感想 瀬戸口みづき 『ローカル女子の遠吠え』1巻及び2巻


瀬戸口みづき ローカル女子の遠吠え【電子限定版】 1巻


瀬戸口みづき ローカル女子の遠吠え【電子限定版】 2巻

(画像のリンクが物理書籍のページ、文章のリンクがkindle版のページ)

 大体の内容「しぞーかへようこそ! 出戻りだけど!」。東京でバリバリ働いていた有野りん子さん。しかし、水が合わないのか馬が合わないのか、とにかく東京での仕事に行き詰まりを感じ、故郷静岡に戻ってきたりん子さんを待っていたのは、変わらぬ静岡の気質なのでありました。そういう内容ながらあまりに濃厚な故郷あるあるをぶち込んでくる漫画。それが『ローカル女子の遠吠え』なのです。
 この漫画はご当地あるある系漫画、とひとくくりにすることも可能です。ですが、それではあまりにもダダ漏れしてしまうものがある。そういう漫画なのです。何が漏れ出てくるかというと、そのあまりに深く狭く堀り過ぎて誰が入れるの? というくらいに尖りきった静岡あるあるぶりです。
 あるある系というのには深く狭く掘る場合と浅く広く掘る場合の2パターンがあるかと思います。浅く広く掘れば入ってくる人は多いけど熱心な人の熱量が低い傾向があり、逆に深く狭く掘れば熱心な人の熱量は相当だけどペイできるの? であります。この辺の匙加減が、あるあるネタの成立しやすさと関わってきます。
 で、ロー女はどうか、というとこれは濃いです。
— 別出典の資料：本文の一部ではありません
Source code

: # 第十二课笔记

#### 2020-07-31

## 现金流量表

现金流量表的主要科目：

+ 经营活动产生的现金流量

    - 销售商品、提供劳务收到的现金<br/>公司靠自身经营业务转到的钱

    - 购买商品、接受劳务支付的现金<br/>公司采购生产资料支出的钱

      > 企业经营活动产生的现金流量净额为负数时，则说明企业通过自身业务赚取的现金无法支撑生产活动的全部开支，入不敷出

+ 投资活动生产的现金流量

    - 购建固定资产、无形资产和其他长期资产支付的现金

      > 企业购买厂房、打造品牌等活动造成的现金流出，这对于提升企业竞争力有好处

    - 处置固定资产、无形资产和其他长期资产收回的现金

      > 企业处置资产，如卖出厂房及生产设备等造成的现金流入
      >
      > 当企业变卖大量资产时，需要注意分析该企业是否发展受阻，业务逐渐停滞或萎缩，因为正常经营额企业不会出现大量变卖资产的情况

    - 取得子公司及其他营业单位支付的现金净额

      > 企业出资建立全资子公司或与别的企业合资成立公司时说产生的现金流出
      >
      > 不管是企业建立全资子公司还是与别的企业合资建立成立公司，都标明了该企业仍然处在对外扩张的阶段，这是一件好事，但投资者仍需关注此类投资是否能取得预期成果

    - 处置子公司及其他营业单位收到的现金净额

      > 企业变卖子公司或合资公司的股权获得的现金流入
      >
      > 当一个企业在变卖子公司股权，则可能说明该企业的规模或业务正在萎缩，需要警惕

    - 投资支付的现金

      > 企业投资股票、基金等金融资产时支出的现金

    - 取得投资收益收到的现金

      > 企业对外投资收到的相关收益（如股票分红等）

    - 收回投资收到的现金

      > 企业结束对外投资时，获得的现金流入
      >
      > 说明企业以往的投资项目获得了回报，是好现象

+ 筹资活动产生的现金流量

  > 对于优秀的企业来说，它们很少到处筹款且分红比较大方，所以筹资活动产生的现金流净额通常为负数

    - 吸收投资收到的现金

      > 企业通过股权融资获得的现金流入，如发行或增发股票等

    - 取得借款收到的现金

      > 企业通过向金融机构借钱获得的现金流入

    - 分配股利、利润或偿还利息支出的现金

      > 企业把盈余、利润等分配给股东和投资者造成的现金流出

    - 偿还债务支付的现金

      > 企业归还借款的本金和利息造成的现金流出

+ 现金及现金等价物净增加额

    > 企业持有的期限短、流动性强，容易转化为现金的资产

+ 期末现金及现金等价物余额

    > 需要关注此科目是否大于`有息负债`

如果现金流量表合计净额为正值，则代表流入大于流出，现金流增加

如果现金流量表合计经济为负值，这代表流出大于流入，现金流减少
自分は静岡県民ではないので濃いのは分かるけどどこまでなのか、なんですが、分かっている人からすると濃すぎて出がらしで十分な味のお茶が出来るレベルだそうで、つまり繰り返しになりますが深く掘り過ぎて誰が入るの? なあるあるネタとなっております。この極濃の静岡ネタは、それゆえに別のレイヤーを立ち上げてしまいます。
 それは、あるあるネタあるある。というトートロジーめいたそれです。あまりにあるあるネタの濃度が高すぎて、意味が分かっていないから、
「こういうあるあるネタ、あるある」
 という抽象化した受け取り方をしてしまうことになるのです。そのまま、自分の所、つまり郷里の場合のこのパターンのあるあるは、とか考えてしまうのです。そういう意味において、この漫画のリーチはあまり短いように見えてかなり長くなっている、という狭く尖りくし過ぎたがゆえに層をぶち破って、あるある漫画の定義的な世界にまで足を突っ込んでいるとさえいえるでしょう。これが計算なら凄いんですが、どうなのかはまあ見て考えてみてください。←投げやり
 さておき。
 かよう、あるある漫画としての規格をぶち破っている感があって奇天烈な漫画かと思われてしまった方もいるかもしれませんが、安心していただきたい。この漫画は基本的にサラリーマンコメディのそれです。強度な郷土あるあるでがっちりコーティングされている部分もありますが、きちんとサラリーマンコメディとしても成り立っています。それも、強度に。
 りん子さんが会社で色々しながら郷土あるあるするのが基本形ですが、そこに歯に衣着せぬ発言で静岡に左遷された雲春さん(左遷前は東京に)とか静岡で東京を夢見る桐島さん(東京に憧れ過ぎて雲春さんを狙っている)とか、前職がブラックだったりん子さんの同級生ハッチさん(基本目が死んでいる)とか、多様なレイヤーでサラリーマン漫画として成り立たせています。この部分がこの漫画が単なるご当地あるある漫画とは一線を画すところです。
 あと、りん子さんの人間性がこの漫画を上手く締めているところがあります。基本真面目で委員長気質なのに、東京ではデザイナーの仕事を、というそれ向いていますか? というのがりん子さん。実際向いてないと思ってUターンしたんですが、その後の就業先ではきっちりと仕事出来て一目置かれている、けど本人はこれでいいのか? という。話が進むにつれてそれ程気にしてないような感じになっていますが、でも偶にまだ東京への未練も見えたり。そういうところをして、遠吠え、というのかもしれません。でも基本吠えてないんですけどね。
 そういう訳で、あるあるネタ漫画の真骨頂にしてサラリーマン漫画の王道でもある漫画。それが『ローカル女子の遠吠え』なのです。